In 1982, Helms fell short of pushing through measures that would have stripped the Supreme Court jurisdiction over cases involving abortion, school prayer and school busing. He has voted to outlaw or restrict abortion and eliminate the use of busing for school integration. He also tried to do away with food stamps.

In 1989, Helms became embroiled in a national debate over homoerotic photographs by Robert Mapplethorpe and Andres Serrano's photograph of a crucifix in a a glass of urine. Both were on display at an exhibit funded by the National Endowment for the Arts. Helms tried without success to get Congress to pass a bill that banned federal funding for "obscene" art.

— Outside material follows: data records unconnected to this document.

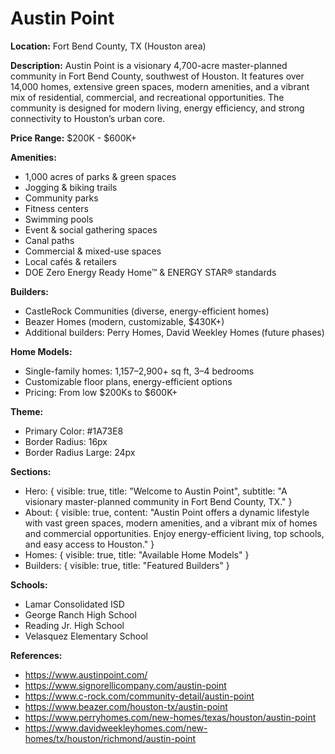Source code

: # Austin Point

**Location:** Fort Bend County, TX (Houston area)

**Description:** Austin Point is a visionary 4,700-acre master-planned community in Fort Bend County, southwest of Houston. It features over 14,000 homes, extensive green spaces, modern amenities, and a vibrant mix of residential, commercial, and recreational opportunities. The community is designed for modern living, energy efficiency, and strong connectivity to Houston’s urban core.

**Price Range:** $200K - $600K+

**Amenities:**
- 1,000 acres of parks & green spaces
- Jogging & biking trails
- Community parks
- Fitness centers
- Swimming pools
- Event & social gathering spaces
- Canal paths
- Commercial & mixed-use spaces
- Local cafés & retailers
- DOE Zero Energy Ready Home™ & ENERGY STAR® standards

**Builders:**
- CastleRock Communities (diverse, energy-efficient homes)
- Beazer Homes (modern, customizable, $430K+)
- Additional builders: Perry Homes, David Weekley Homes (future phases)

**Home Models:**
- Single-family homes: 1,157–2,900+ sq ft, 3–4 bedrooms
- Customizable floor plans, energy-efficient options
- Pricing: From low $200Ks to $600K+

**Theme:**
- Primary Color: #1A73E8
- Border Radius: 16px
- Border Radius Large: 24px

**Sections:**
- Hero: { visible: true, title: "Welcome to Austin Point", subtitle: "A visionary master-planned community in Fort Bend County, TX." }
- About: { visible: true, content: "Austin Point offers a dynamic lifestyle with vast green spaces, modern amenities, and a vibrant mix of homes and commercial opportunities. Enjoy energy-efficient living, top schools, and easy access to Houston." }
- Homes: { visible: true, title: "Available Home Models" }
- Builders: { visible: true, title: "Featured Builders" }

**Schools:**
- Lamar Consolidated ISD
- George Ranch High School
- Reading Jr. High School
- Velasquez Elementary School

**References:**
- https://www.austinpoint.com/
- https://www.signorellicompany.com/austin-point
- https://www.c-rock.com/community-detail/austin-point
- https://www.beazer.com/houston-tx/austin-point
- https://www.perryhomes.com/new-homes/texas/houston/austin-point
- https://www.davidweekleyhomes.com/new-homes/tx/houston/richmond/austin-point 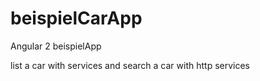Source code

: # beispielCarApp
Angular 2 beispielApp

list a car with services and search a car with http services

"The paramount thing is whether a man believes in the principles of America and whether he is willing to stand up for them, win or lose," Helms once said.

Journalist Turns to Politics

Jesse Helms was born Oct. 18, 1921, in Monroe, N.C. He went to public school and attended Wake Forest College before briefly working as a newspaper and radio journalist. In 1942, he entered the U.S. Navy and served during World War II.

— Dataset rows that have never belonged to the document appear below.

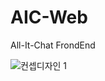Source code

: # AIC-Web
All-It-Chat FrondEnd

![컨셉디자인 1](https://github.com/Team-All-It-Chat/AIC-Server/assets/113877384/8894920e-ce08-4ecc-9eb2-81efa9373b69)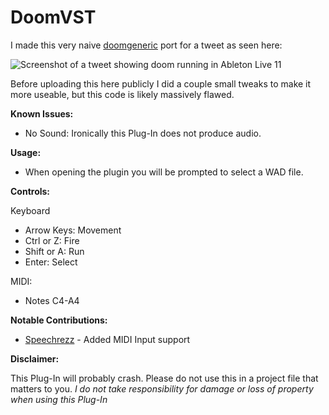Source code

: # DoomVST

I made this very naive [doomgeneric](https://github.com/ozkl/doomgeneric) port for a tweet as seen here:

![Screenshot of a tweet showing doom running in Ableton Live 11](https://github.com/directmusic/DoomVST/blob/main/tweet.png)

Before uploading this here publicly I did a couple small tweaks to make it more useable, but this code is likely massively flawed.

**Known Issues:**

* No Sound: Ironically this Plug-In does not produce audio.

**Usage:**

* When opening the plugin you will be prompted to select a WAD file.

**Controls:**

Keyboard
* Arrow Keys: Movement
* Ctrl or Z: Fire
* Shift or A: Run
* Enter: Select

MIDI:
* Notes C4-A4

**Notable Contributions:**
* [Speechrezz](https://github.com/Speechrezz) - Added MIDI Input support

**Disclaimer:**

This Plug-In will probably crash. Please do not use this in a project file that matters to you. 
*I do not take responsibility for damage or loss of property when using this Plug-In*
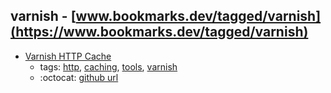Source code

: varnish - [www.bookmarks.dev/tagged/varnish](https://www.bookmarks.dev/tagged/varnish)
---
* [Varnish HTTP Cache](https://varnish-cache.org/)
    * tags: [http](../tagged/http.md), [caching](../tagged/caching.md), [tools](../tagged/tools.md), [varnish](../tagged/varnish.md)
    * :octocat: [github url](https://github.com/varnishcache/varnish-cache)

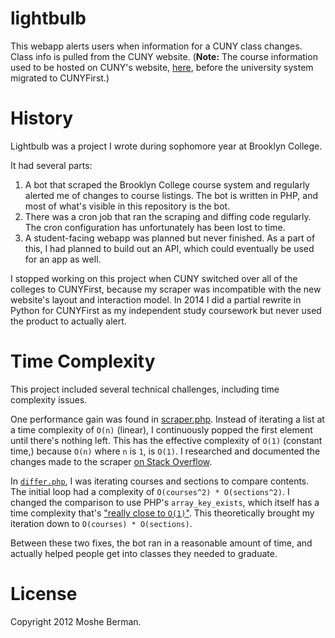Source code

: lightbulb
=========

This webapp alerts users when information for a CUNY class changes. Class info is pulled from the CUNY website. (**Note:** The course information used to be hosted on CUNY's website, [here][0], before the university system migrated to CUNYFirst.)

# History

Lightbulb was a project I wrote during sophomore year at Brooklyn College. 

It had several parts:

1. A bot that scraped the Brooklyn College course system and regularly alerted me of changes to course listings. The bot is written in PHP, and most of what's visible in this repository is the bot. 
2. There was a cron job that ran the scraping and diffing code regularly. The cron configuration has unfortunately has been lost to time. 
3. A student-facing webapp was planned but never finished. As a part of this, I had planned to build out an API, which could eventually be used for an app as well.

I stopped working on this project when CUNY switched over all of the colleges to CUNYFirst, because my scraper was incompatible with the new website's layout and interaction model. In 2014 I did a partial rewrite in Python for CUNYFirst as my independent study coursework but never used the product to actually alert.

# Time Complexity

This project included several technical challenges, including time complexity issues. 

One performance gain was found in [scraper.php][5]. Instead of iterating a list at a time complexity of `O(n)` (linear), I continuously popped the first element until there's nothing left. This has the effective complexity of `O(1)` (constant time,) because `O(n)` where `n` is `1`, is `O(1)`. I researched and documented the changes made to the scraper [on Stack Overflow][3].

In [`differ.php`][4], I was iterating courses and sections to compare contents. The initial loop had a complexity of `O(courses^2) * O(sections^2)`. I changed the comparison to use PHP's `array_key_exists`, which itself has a time complexity that's  ["really close to `O(1)`"][2]. This theoretically brought my iteration down to `O(courses) * O(sections)`.

Between these two fixes, the bot ran in a reasonable amount of time, and actually helped people get into classes they needed to graduate.

# License

Copyright 2012 Moshe Berman.

[0]: http://student.cuny.edu/cgi-bin/SectionMeeting/SectMeetColleges.pl?COLLEGECODE=05
[1]: https://github.com/MosheBerman/lightbulb/commit/da0f8a4ee5366b28eed9521a78e5cd268a152fa5#diff-712c420d940d1a22c672127f9cbb2e8a
[2]: https://stackoverflow.com/a/2484455/224988
[3]: https://stackoverflow.com/a/13931470/224988
[4]: https://github.com/MosheBerman/lightbulb/blob/master/system/differ.php
[5]: https://github.com/MosheBerman/lightbulb/blob/master/system/scraper.php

After the war, Helms returned to radio work, held a directorship with the North Carolina Bankers Association and then returned to radio. In the 1960s, he developed a reputation as an outspoken critic of what he thought was unfair coverage of the South, particularly concerning the struggle over civil rights.

He used his position with the radio station as a forum to air his views on national and international issues. He became an outspoken critic of federal policies, including welfare, and often denounced judicial decisions in which he considered the punishment not suitable enough for the crime.

In 1972, Helms ran for the Senate and won by a large margin. He quickly established himself as one of the party's more solid conservatives and continued to win re-election after another.

He has not enjoyed widespread support in Congress, in part because of his tendency to overstep boundaries when speaking out on a subject. He was widely derided in 1994 when he called President Clinton an "incompetent commander" of the nation's armed forces. He also suggested that because of a disgruntled electorate, the president might need a bodyguard with him on visits to North Carolina.

But Helms has managed to have a major impact on U.S. foreign affairs, largely through his six-year chairmanship in the 1990s of the Senate Foreign Relations Committee. Helms opposes most internationalist efforts.

"Senator Helms not only speaks for the tens of millions of Americans who don't trust the foreign-policy establishment; he also opens the door to a true national consensus behind important foreign-policy goals," Walter Russell Mead, a senior fellow at the Council on Foreign Relations, wrote in The New York Times.